**What the task asks**
Within the material below, filter for lines that hold the word "JMPR".

**Information supplied**

──────────────────────────────

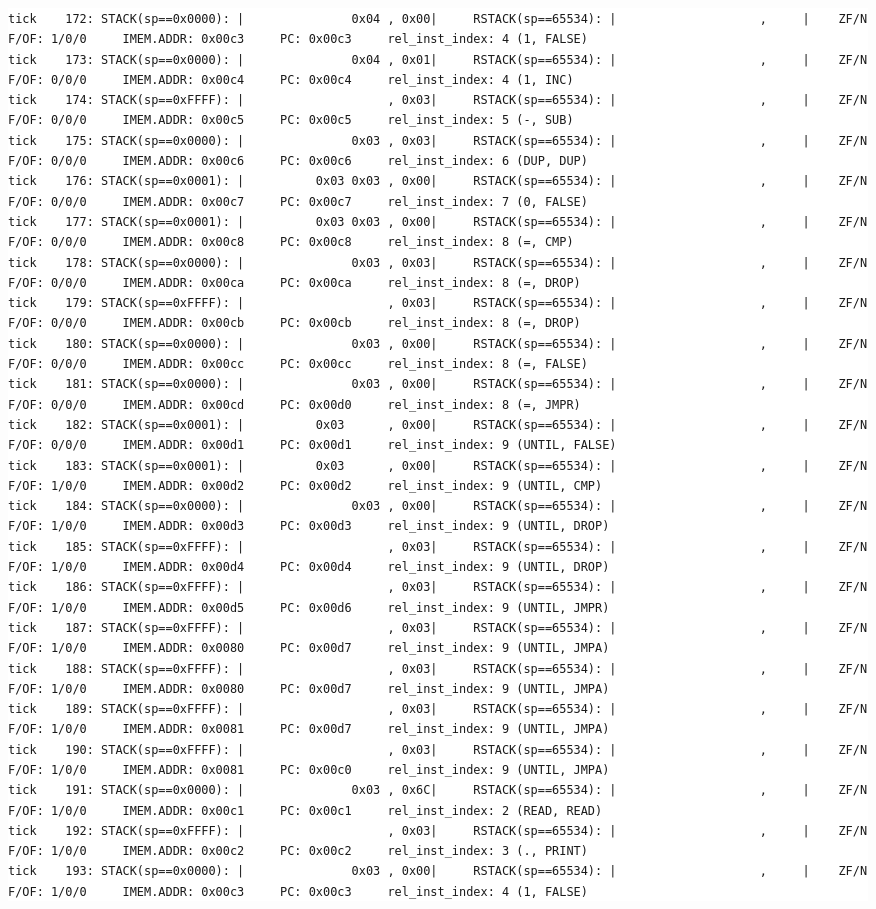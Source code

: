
 ``` console
tick    172: STACK(sp==0x0000): |               0x04 , 0x00|     RSTACK(sp==65534): |                    ,     |    ZF/NF/OF: 1/0/0     IMEM.ADDR: 0x00c3     PC: 0x00c3     rel_inst_index: 4 (1, FALSE)
tick    173: STACK(sp==0x0000): |               0x04 , 0x01|     RSTACK(sp==65534): |                    ,     |    ZF/NF/OF: 0/0/0     IMEM.ADDR: 0x00c4     PC: 0x00c4     rel_inst_index: 4 (1, INC)
tick    174: STACK(sp==0xFFFF): |                    , 0x03|     RSTACK(sp==65534): |                    ,     |    ZF/NF/OF: 0/0/0     IMEM.ADDR: 0x00c5     PC: 0x00c5     rel_inst_index: 5 (-, SUB)
tick    175: STACK(sp==0x0000): |               0x03 , 0x03|     RSTACK(sp==65534): |                    ,     |    ZF/NF/OF: 0/0/0     IMEM.ADDR: 0x00c6     PC: 0x00c6     rel_inst_index: 6 (DUP, DUP)
tick    176: STACK(sp==0x0001): |          0x03 0x03 , 0x00|     RSTACK(sp==65534): |                    ,     |    ZF/NF/OF: 0/0/0     IMEM.ADDR: 0x00c7     PC: 0x00c7     rel_inst_index: 7 (0, FALSE)
tick    177: STACK(sp==0x0001): |          0x03 0x03 , 0x00|     RSTACK(sp==65534): |                    ,     |    ZF/NF/OF: 0/0/0     IMEM.ADDR: 0x00c8     PC: 0x00c8     rel_inst_index: 8 (=, CMP)
tick    178: STACK(sp==0x0000): |               0x03 , 0x03|     RSTACK(sp==65534): |                    ,     |    ZF/NF/OF: 0/0/0     IMEM.ADDR: 0x00ca     PC: 0x00ca     rel_inst_index: 8 (=, DROP)
tick    179: STACK(sp==0xFFFF): |                    , 0x03|     RSTACK(sp==65534): |                    ,     |    ZF/NF/OF: 0/0/0     IMEM.ADDR: 0x00cb     PC: 0x00cb     rel_inst_index: 8 (=, DROP)
tick    180: STACK(sp==0x0000): |               0x03 , 0x00|     RSTACK(sp==65534): |                    ,     |    ZF/NF/OF: 0/0/0     IMEM.ADDR: 0x00cc     PC: 0x00cc     rel_inst_index: 8 (=, FALSE)
tick    181: STACK(sp==0x0000): |               0x03 , 0x00|     RSTACK(sp==65534): |                    ,     |    ZF/NF/OF: 0/0/0     IMEM.ADDR: 0x00cd     PC: 0x00d0     rel_inst_index: 8 (=, JMPR)
tick    182: STACK(sp==0x0001): |          0x03      , 0x00|     RSTACK(sp==65534): |                    ,     |    ZF/NF/OF: 0/0/0     IMEM.ADDR: 0x00d1     PC: 0x00d1     rel_inst_index: 9 (UNTIL, FALSE)
tick    183: STACK(sp==0x0001): |          0x03      , 0x00|     RSTACK(sp==65534): |                    ,     |    ZF/NF/OF: 1/0/0     IMEM.ADDR: 0x00d2     PC: 0x00d2     rel_inst_index: 9 (UNTIL, CMP)
tick    184: STACK(sp==0x0000): |               0x03 , 0x00|     RSTACK(sp==65534): |                    ,     |    ZF/NF/OF: 1/0/0     IMEM.ADDR: 0x00d3     PC: 0x00d3     rel_inst_index: 9 (UNTIL, DROP)
tick    185: STACK(sp==0xFFFF): |                    , 0x03|     RSTACK(sp==65534): |                    ,     |    ZF/NF/OF: 1/0/0     IMEM.ADDR: 0x00d4     PC: 0x00d4     rel_inst_index: 9 (UNTIL, DROP)
tick    186: STACK(sp==0xFFFF): |                    , 0x03|     RSTACK(sp==65534): |                    ,     |    ZF/NF/OF: 1/0/0     IMEM.ADDR: 0x00d5     PC: 0x00d6     rel_inst_index: 9 (UNTIL, JMPR)
tick    187: STACK(sp==0xFFFF): |                    , 0x03|     RSTACK(sp==65534): |                    ,     |    ZF/NF/OF: 1/0/0     IMEM.ADDR: 0x0080     PC: 0x00d7     rel_inst_index: 9 (UNTIL, JMPA)
tick    188: STACK(sp==0xFFFF): |                    , 0x03|     RSTACK(sp==65534): |                    ,     |    ZF/NF/OF: 1/0/0     IMEM.ADDR: 0x0080     PC: 0x00d7     rel_inst_index: 9 (UNTIL, JMPA)
tick    189: STACK(sp==0xFFFF): |                    , 0x03|     RSTACK(sp==65534): |                    ,     |    ZF/NF/OF: 1/0/0     IMEM.ADDR: 0x0081     PC: 0x00d7     rel_inst_index: 9 (UNTIL, JMPA)
tick    190: STACK(sp==0xFFFF): |                    , 0x03|     RSTACK(sp==65534): |                    ,     |    ZF/NF/OF: 1/0/0     IMEM.ADDR: 0x0081     PC: 0x00c0     rel_inst_index: 9 (UNTIL, JMPA)
tick    191: STACK(sp==0x0000): |               0x03 , 0x6C|     RSTACK(sp==65534): |                    ,     |    ZF/NF/OF: 1/0/0     IMEM.ADDR: 0x00c1     PC: 0x00c1     rel_inst_index: 2 (READ, READ)
tick    192: STACK(sp==0xFFFF): |                    , 0x03|     RSTACK(sp==65534): |                    ,     |    ZF/NF/OF: 1/0/0     IMEM.ADDR: 0x00c2     PC: 0x00c2     rel_inst_index: 3 (., PRINT)
tick    193: STACK(sp==0x0000): |               0x03 , 0x00|     RSTACK(sp==65534): |                    ,     |    ZF/NF/OF: 1/0/0     IMEM.ADDR: 0x00c3     PC: 0x00c3     rel_inst_index: 4 (1, FALSE)
```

──────────────────────────────

**Answer section**
tick    181: STACK(sp==0x0000): |               0x03 , 0x00|     RSTACK(sp==65534): |                    ,     |    ZF/NF/OF: 0/0/0     IMEM.ADDR: 0x00cd     PC: 0x00d0     rel_inst_index: 8 (=, JMPR)
tick    186: STACK(sp==0xFFFF): |                    , 0x03|     RSTACK(sp==65534): |                    ,     |    ZF/NF/OF: 1/0/0     IMEM.ADDR: 0x00d5     PC: 0x00d6     rel_inst_index: 9 (UNTIL, JMPR)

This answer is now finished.